Autos de lujo, casas, dinero en efectivo e incluso cirugías. Las llamadas rifas de famosos se han transformado en un fenómeno masivo en redes sociales, donde miles de personas compran “tickets” con la promesa de ganar premios millonarios.
Pero detrás de esta oferta, expertos advierten un problema: operan en una zona gris, con escasa regulación y múltiples cuestionamientos.
Reportajes T13 entregó más detalles sobre el tema.
¿Cómo funcionan estas rifas?
El mecanismo e simple: Una figura pública promociona el sorteo para que los usuarios compren los tickets (o productos asociados).
Cada compra entrega un número para participar y, posteriormente, se realiza un sorteo para definir al ganador.
En algunos casos, incluso se utilizan dinámicas indirectas, como la compra de merchandising o contenido digital para acceder al concurso.
¿Cuál es la problemática?
Rifas de famosos: millonarias y... ¿legales?
Aunque se presentan como oportunidades para los seguidores, en la práctica estos sorteos pueden generar ingresos muy elevados.
Por ejemplo, una rifa masiva puede vender decenas de miles de tickets, alcanzando recaudaciones de cientos de millones de pesos.
Esto ha llevado a que muchos expertos los consideren más bien modelos de negocio lucrativos que simples concursos.
¿Por qué están en una “zona gris”?
El principal problema de estas rifas de famosos es legal.
En Chile, los juegos de azar están regulados y solo pueden ser organizados por entidades autorizadas, como:
- Casinos
- Loterías
- Instituciones con fines benéficos
“Estas son apuestas que son irregulares en el derecho chileno.
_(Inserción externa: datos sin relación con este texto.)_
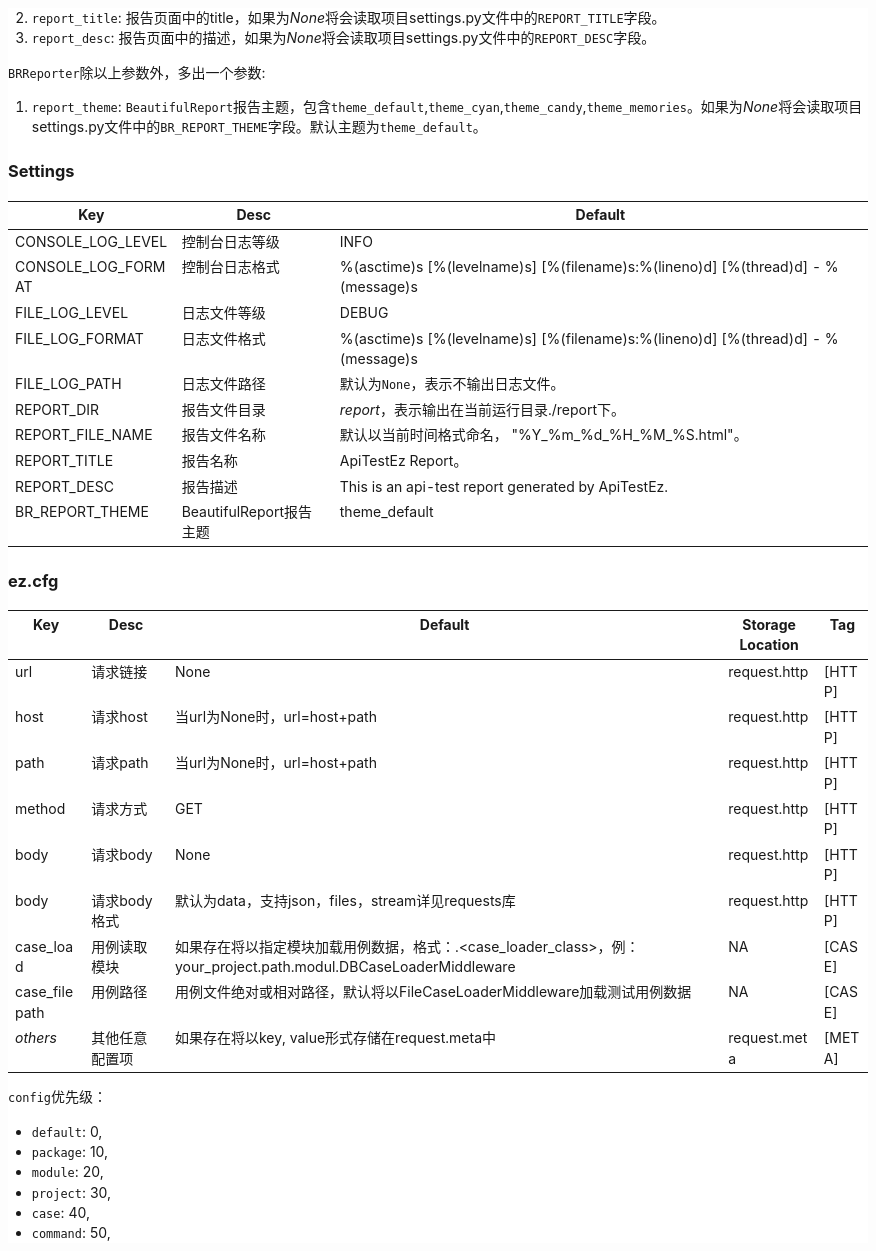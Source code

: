 2. `report_title`: 报告页面中的title，如果为*None*将会读取项目settings.py文件中的`REPORT_TITLE`字段。<br>
3. `report_desc`: 报告页面中的描述，如果为*None*将会读取项目settings.py文件中的`REPORT_DESC`字段。<br>

`BRReporter`除以上参数外，多出一个参数:<br>
1. `report_theme`: `BeautifulReport`报告主题，包含`theme_default`,`theme_cyan`,`theme_candy`,`theme_memories`。如果为*None*将会读取项目settings.py文件中的`BR_REPORT_THEME`字段。默认主题为`theme_default`。<br>

### Settings

| Key                | Desc                | Default                                                                           |
|--------------------|---------------------|-----------------------------------------------------------------------------------|
| CONSOLE_LOG_LEVEL  | 控制台日志等级             | INFO                                                                              |
| CONSOLE_LOG_FORMAT | 控制台日志格式             | %(asctime)s [%(levelname)s] [%(filename)s:%(lineno)d] [%(thread)d] - %(message)s  |
| FILE_LOG_LEVEL     | 日志文件等级              | DEBUG                                                                             |
| FILE_LOG_FORMAT    | 日志文件格式              | %(asctime)s [%(levelname)s] [%(filename)s:%(lineno)d] [%(thread)d] - %(message)s  |
| FILE_LOG_PATH      | 日志文件路径              | 默认为`None`，表示不输出日志文件。                                                              |
| REPORT_DIR         | 报告文件目录              | *report*，表示输出在当前运行目录./report下。                                                    |
| REPORT_FILE_NAME   | 报告文件名称              | 默认以当前时间格式命名， "%Y_%m_%d_%H_%M_%S.html"。                                            |
| REPORT_TITLE       | 报告名称                | ApiTestEz Report。                                                                 |
| REPORT_DESC        | 报告描述                | This is an api-test report generated by ApiTestEz.                                |
| BR_REPORT_THEME    | BeautifulReport报告主题 | theme_default                                                                     |


### ez.cfg

| Key           | Desc     | Default                                                                                           | Storage Location | Tag    |
|---------------|----------|---------------------------------------------------------------------------------------------------|------------------|--------|
| url           | 请求链接     | None                                                                                              | request.http     | [HTTP] |
| host          | 请求host   | 当url为None时，url=host+path                                                                          | request.http     | [HTTP] |
| path          | 请求path   | 当url为None时，url=host+path                                                                          | request.http     | [HTTP] |
| method        | 请求方式     | GET                                                                                               | request.http     | [HTTP] |
| body          | 请求body   | None                                                                                              | request.http     | [HTTP] |
| body          | 请求body格式 | 默认为data，支持json，files，stream详见requests库                                                            | request.http     | [HTTP] |
| case_load     | 用例读取模块   | 如果存在将以指定模块加载用例数据，格式：<module>.<case_loader_class>，例：your_project.path.modul.DBCaseLoaderMiddleware | NA               | [CASE] |
| case_filepath | 用例路径     | 用例文件绝对或相对路径，默认将以FileCaseLoaderMiddleware加载测试用例数据                                                  | NA               | [CASE] |
| *others*      | 其他任意配置项  | 如果存在将以key, value形式存储在request.meta中                                                                | request.meta     | [META] |

`config`优先级：
- `default`: 0,
- `package`: 10,
- `module`: 20,
- `project`: 30,
- `case`: 40,
- `command`: 50,
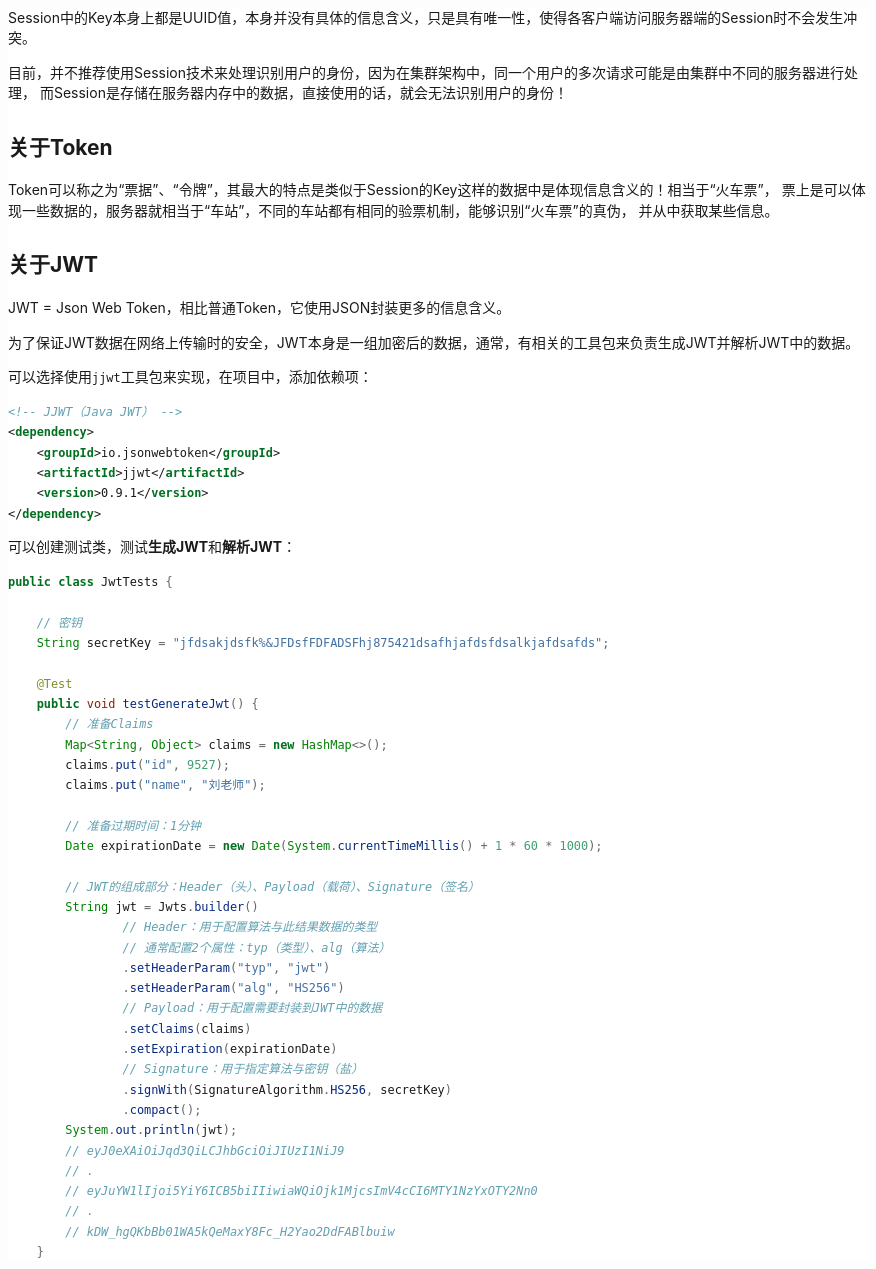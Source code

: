 Session中的Key本身上都是UUID值，本身并没有具体的信息含义，只是具有唯一性，使得各客户端访问服务器端的Session时不会发生冲突。

目前，并不推荐使用Session技术来处理识别用户的身份，因为在集群架构中，同一个用户的多次请求可能是由集群中不同的服务器进行处理，
而Session是存储在服务器内存中的数据，直接使用的话，就会无法识别用户的身份！


## 关于Token

Token可以称之为“票据”、“令牌”，其最大的特点是类似于Session的Key这样的数据中是体现信息含义的！相当于“火车票”，
票上是可以体现一些数据的，服务器就相当于“车站”，不同的车站都有相同的验票机制，能够识别“火车票”的真伪，
并从中获取某些信息。


## 关于JWT

JWT = Json Web Token，相比普通Token，它使用JSON封装更多的信息含义。

为了保证JWT数据在网络上传输时的安全，JWT本身是一组加密后的数据，通常，有相关的工具包来负责生成JWT并解析JWT中的数据。

可以选择使用`jjwt`工具包来实现，在项目中，添加依赖项：

```xml
<!-- JJWT（Java JWT） -->
<dependency>
    <groupId>io.jsonwebtoken</groupId>
    <artifactId>jjwt</artifactId>
    <version>0.9.1</version>
</dependency>
```

可以创建测试类，测试**生成JWT**和**解析JWT**：

```java
public class JwtTests {

    // 密钥
    String secretKey = "jfdsakjdsfk%&JFDsfFDFADSFhj875421dsafhjafdsfdsalkjafdsafds";

    @Test
    public void testGenerateJwt() {
        // 准备Claims
        Map<String, Object> claims = new HashMap<>();
        claims.put("id", 9527);
        claims.put("name", "刘老师");

        // 准备过期时间：1分钟
        Date expirationDate = new Date(System.currentTimeMillis() + 1 * 60 * 1000);

        // JWT的组成部分：Header（头）、Payload（载荷）、Signature（签名）
        String jwt = Jwts.builder()
                // Header：用于配置算法与此结果数据的类型
                // 通常配置2个属性：typ（类型）、alg（算法）
                .setHeaderParam("typ", "jwt")
                .setHeaderParam("alg", "HS256")
                // Payload：用于配置需要封装到JWT中的数据
                .setClaims(claims)
                .setExpiration(expirationDate)
                // Signature：用于指定算法与密钥（盐）
                .signWith(SignatureAlgorithm.HS256, secretKey)
                .compact();
        System.out.println(jwt);
        // eyJ0eXAiOiJqd3QiLCJhbGciOiJIUzI1NiJ9
        // .
        // eyJuYW1lIjoi5YiY6ICB5biIIiwiaWQiOjk1MjcsImV4cCI6MTY1NzYxOTY2Nn0
        // .
        // kDW_hgQKbBb01WA5kQeMaxY8Fc_H2Yao2DdFABlbuiw
    }
```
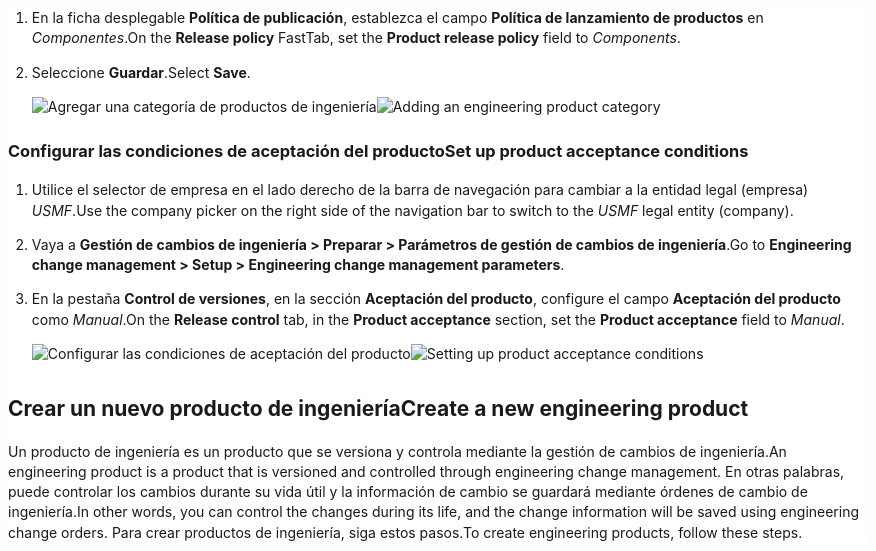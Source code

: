 1. <span data-ttu-id="dabb4-206">En la ficha desplegable **Política de publicación**, establezca el campo **Política de lanzamiento de productos** en *Componentes*.</span><span class="sxs-lookup"><span data-stu-id="dabb4-206">On the **Release policy** FastTab, set the **Product release policy** field to *Components*.</span></span>
1. <span data-ttu-id="dabb4-207">Seleccione **Guardar**.</span><span class="sxs-lookup"><span data-stu-id="dabb4-207">Select **Save**.</span></span>

    <span data-ttu-id="dabb4-208">![Agregar una categoría de productos de ingeniería](media/product-category-details.png "Agregar una categoría de productos de ingeniería")</span><span class="sxs-lookup"><span data-stu-id="dabb4-208">![Adding an engineering product category](media/product-category-details.png "Adding an engineering product category")</span></span>

### <a name="set-up-product-acceptance-conditions"></a><span data-ttu-id="dabb4-209">Configurar las condiciones de aceptación del producto</span><span class="sxs-lookup"><span data-stu-id="dabb4-209">Set up product acceptance conditions</span></span>

1. <span data-ttu-id="dabb4-210">Utilice el selector de empresa en el lado derecho de la barra de navegación para cambiar a la entidad legal (empresa) *USMF*.</span><span class="sxs-lookup"><span data-stu-id="dabb4-210">Use the company picker on the right side of the navigation bar to switch to the *USMF* legal entity (company).</span></span>
1. <span data-ttu-id="dabb4-211">Vaya a **Gestión de cambios de ingeniería &gt; Preparar &gt; Parámetros de gestión de cambios de ingeniería**.</span><span class="sxs-lookup"><span data-stu-id="dabb4-211">Go to **Engineering change management &gt; Setup &gt; Engineering change management parameters**.</span></span>
1. <span data-ttu-id="dabb4-212">En la pestaña **Control de versiones**, en la sección **Aceptación del producto**, configure el campo **Aceptación del producto** como *Manual*.</span><span class="sxs-lookup"><span data-stu-id="dabb4-212">On the **Release control** tab, in the **Product acceptance** section, set the **Product acceptance** field to *Manual*.</span></span>

    <span data-ttu-id="dabb4-213">![Configurar las condiciones de aceptación del producto](media/engineering-change-management-parameters.png "Configurar las condiciones de aceptación del producto")</span><span class="sxs-lookup"><span data-stu-id="dabb4-213">![Setting up product acceptance conditions](media/engineering-change-management-parameters.png "Setting up product acceptance conditions")</span></span>

## <a name="create-a-new-engineering-product"></a><span data-ttu-id="dabb4-214">Crear un nuevo producto de ingeniería</span><span class="sxs-lookup"><span data-stu-id="dabb4-214">Create a new engineering product</span></span>

<span data-ttu-id="dabb4-215">Un producto de ingeniería es un producto que se versiona y controla mediante la gestión de cambios de ingeniería.</span><span class="sxs-lookup"><span data-stu-id="dabb4-215">An engineering product is a product that is versioned and controlled through engineering change management.</span></span> <span data-ttu-id="dabb4-216">En otras palabras, puede controlar los cambios durante su vida útil y la información de cambio se guardará mediante órdenes de cambio de ingeniería.</span><span class="sxs-lookup"><span data-stu-id="dabb4-216">In other words, you can control the changes during its life, and the change information will be saved using engineering change orders.</span></span> <span data-ttu-id="dabb4-217">Para crear productos de ingeniería, siga estos pasos.</span><span class="sxs-lookup"><span data-stu-id="dabb4-217">To create engineering products, follow these steps.</span></span>
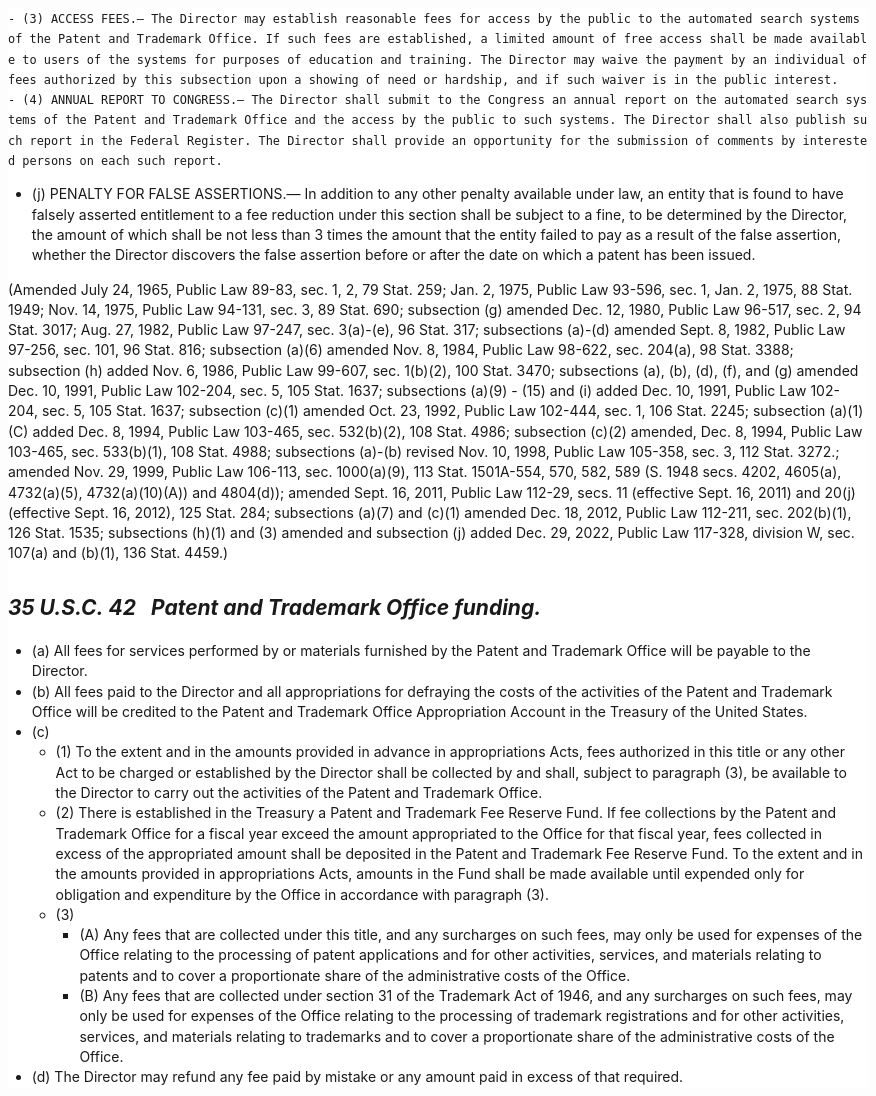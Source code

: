     - (3) ACCESS FEES.— The Director may establish reasonable fees for access by the public to the automated search systems of the Patent and Trademark Office. If such fees are established, a limited amount of free access shall be made available to users of the systems for purposes of education and training. The Director may waive the payment by an individual of fees authorized by this subsection upon a showing of need or hardship, and if such waiver is in the public interest.
    - (4) ANNUAL REPORT TO CONGRESS.— The Director shall submit to the Congress an annual report on the automated search systems of the Patent and Trademark Office and the access by the public to such systems. The Director shall also publish such report in the Federal Register. The Director shall provide an opportunity for the submission of comments by interested persons on each such report.
- (j) PENALTY FOR FALSE ASSERTIONS.— In addition to any other penalty available under law, an entity that is found to have falsely asserted entitlement to a fee reduction under this section shall be subject to a fine, to be determined by the Director, the amount of which shall be not less than 3 times the amount that the entity failed to pay as a result of the false assertion, whether the Director discovers the false assertion before or after the date on which a patent has been issued.

(Amended July 24, 1965, Public Law 89-83, sec. 1, 2, 79 Stat. 259; Jan. 2, 1975, Public Law 93-596, sec. 1, Jan. 2, 1975, 88 Stat. 1949; Nov. 14, 1975, Public Law 94-131, sec. 3, 89 Stat. 690; subsection (g) amended Dec. 12, 1980, Public Law 96-517, sec. 2, 94 Stat. 3017; Aug. 27, 1982, Public Law 97-247, sec. 3(a)-(e), 96 Stat. 317; subsections (a)-(d) amended Sept. 8, 1982, Public Law 97-256, sec. 101, 96 Stat. 816; subsection (a)(6) amended Nov. 8, 1984, Public Law 98-622, sec. 204(a), 98 Stat. 3388; subsection (h) added Nov. 6, 1986, Public Law 99-607, sec. 1(b)(2), 100 Stat. 3470; subsections (a), (b), (d), (f), and (g) amended Dec. 10, 1991, Public Law 102-204, sec. 5, 105 Stat. 1637; subsections (a)(9) - (15) and (i) added Dec. 10, 1991, Public Law 102-204, sec. 5, 105 Stat. 1637; subsection (c)(1) amended Oct. 23, 1992, Public Law 102-444, sec. 1, 106 Stat. 2245; subsection (a)(1)(C) added Dec. 8, 1994, Public Law 103-465, sec. 532(b)(2), 108 Stat. 4986; subsection (c)(2) amended, Dec. 8, 1994, Public Law 103-465, sec. 533(b)(1), 108 Stat. 4988; subsections (a)-(b) revised Nov. 10, 1998, Public Law 105-358, sec. 3, 112 Stat. 3272.; amended Nov. 29, 1999, Public Law 106-113, sec. 1000(a)(9), 113 Stat. 1501A-554, 570, 582, 589 (S. 1948 secs. 4202, 4605(a), 4732(a)(5), 4732(a)(10)(A)) and 4804(d)); amended Sept. 16, 2011, Public Law 112-29, secs. 11 (effective Sept. 16, 2011) and 20(j) (effective Sept. 16, 2012), 125 Stat. 284; subsections (a)(7) and (c)(1) amended Dec. 18, 2012, Public Law 112-211, sec. 202(b)(1), 126 Stat. 1535; subsections (h)(1) and (3) amended and subsection (j) added Dec. 29, 2022, Public Law 117-328, division W, sec. 107(a) and (b)(1), 136 Stat. 4459.)

## _35 U.S.C. 42   Patent and Trademark Office funding._

- (a) All fees for services performed by or materials furnished by the Patent and Trademark Office will be payable to the Director.
- (b) All fees paid to the Director and all appropriations for defraying the costs of the activities of the Patent and Trademark Office will be credited to the Patent and Trademark Office Appropriation Account in the Treasury of the United States.
- (c)
    - (1) To the extent and in the amounts provided in advance in appropriations Acts, fees authorized in this title or any other Act to be charged or established by the Director shall be collected by and shall, subject to paragraph (3), be available to the Director to carry out the activities of the Patent and Trademark Office.
    - (2) There is established in the Treasury a Patent and Trademark Fee Reserve Fund. If fee collections by the Patent and Trademark Office for a fiscal year exceed the amount appropriated to the Office for that fiscal year, fees collected in excess of the appropriated amount shall be deposited in the Patent and Trademark Fee Reserve Fund. To the extent and in the amounts provided in appropriations Acts, amounts in the Fund shall be made available until expended only for obligation and expenditure by the Office in accordance with paragraph (3).
    - (3)
        - (A) Any fees that are collected under this title, and any surcharges on such fees, may only be used for expenses of the Office relating to the processing of patent applications and for other activities, services, and materials relating to patents and to cover a proportionate share of the administrative costs of the Office.
        - (B) Any fees that are collected under section 31 of the Trademark Act of 1946, and any surcharges on such fees, may only be used for expenses of the Office relating to the processing of trademark registrations and for other activities, services, and materials relating to trademarks and to cover a proportionate share of the administrative costs of the Office.
- (d) The Director may refund any fee paid by mistake or any amount paid in excess of that required.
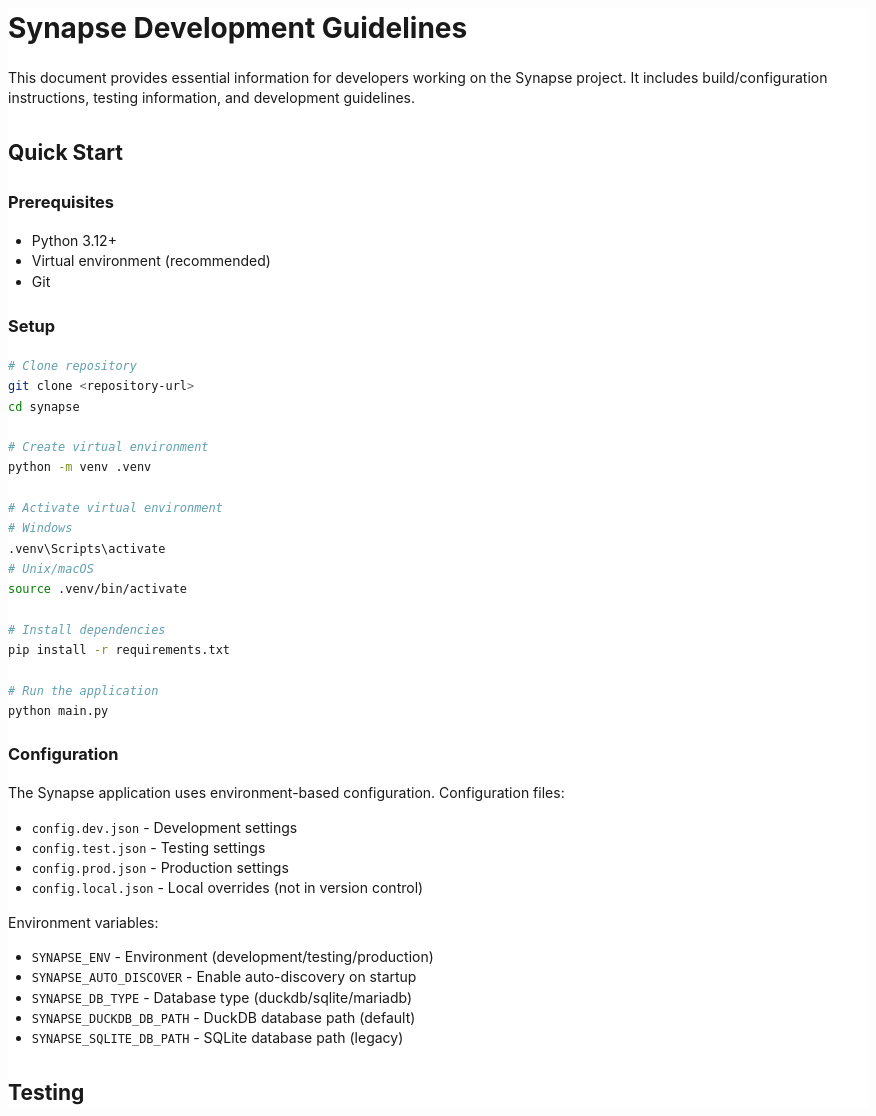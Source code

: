 # Synapse Development Guidelines

This document provides essential information for developers working on the Synapse project. It includes build/configuration instructions, testing information, and development guidelines.

## Quick Start

### Prerequisites
- Python 3.12+
- Virtual environment (recommended)
- Git

### Setup
```bash
# Clone repository
git clone <repository-url>
cd synapse

# Create virtual environment
python -m venv .venv

# Activate virtual environment
# Windows
.venv\Scripts\activate
# Unix/macOS
source .venv/bin/activate

# Install dependencies
pip install -r requirements.txt

# Run the application
python main.py
```

### Configuration

The Synapse application uses environment-based configuration. Configuration files:

- `config.dev.json` - Development settings
- `config.test.json` - Testing settings  
- `config.prod.json` - Production settings
- `config.local.json` - Local overrides (not in version control)

Environment variables:
- `SYNAPSE_ENV` - Environment (development/testing/production)
- `SYNAPSE_AUTO_DISCOVER` - Enable auto-discovery on startup
- `SYNAPSE_DB_TYPE` - Database type (duckdb/sqlite/mariadb)
- `SYNAPSE_DUCKDB_DB_PATH` - DuckDB database path (default)
- `SYNAPSE_SQLITE_DB_PATH` - SQLite database path (legacy)

## Testing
Las apuestas regulares se hacen en el casino, en la lotería, con estas personas que son jurídicas y que perciben fines no lucrativos y de beneficencia, pero las demás apuestas y las demás rifas son ilegales”, explicó el académico de Derecho Civil de la Universidad del Desarrollo, Juan Contardo.
En cambio, cuando una persona, como un influencer o famoso (Naya Fácil o Arturo Vidal), organiza rifas con fines de lucro, queda fuera de ese marco legal.
Aun así, estas prácticas se vuelven cada vez más "masivas" debido a lo difícil que resulta fiscalizarlas.
“A pesar de que son ilegales y que son prácticamente imposible fiscalizarlas, la gente más bien confía en la buena voluntad de quien recibe la apuesta que, si en el caso de que se gane la apuesta… se termine cumpliendo“, añadió Contardo.
Eso sí, no todas las rifas funcionan igual.
Algunas son organizadas directamente por influencers, mientras que otras, como en el caso de figuras públicas, se estructuran a través de empresas, donde el famoso actúa como rostro.
Aun así, ambas modalidades siguen bajo la lupa.
Un fenómeno en expansión, aún sin regulación clara, donde el negocio, la fama y la fiscalización tributaria comienzan a cruzarse, y donde el Servicio de Impuestos Internos ya advirtió que no sólo importa quién organiza, sino también quién gana y qué hace después con ese premio, mientras incluso hay personas que quedan fuera sin lograr participar ni poder reclamar su dinero.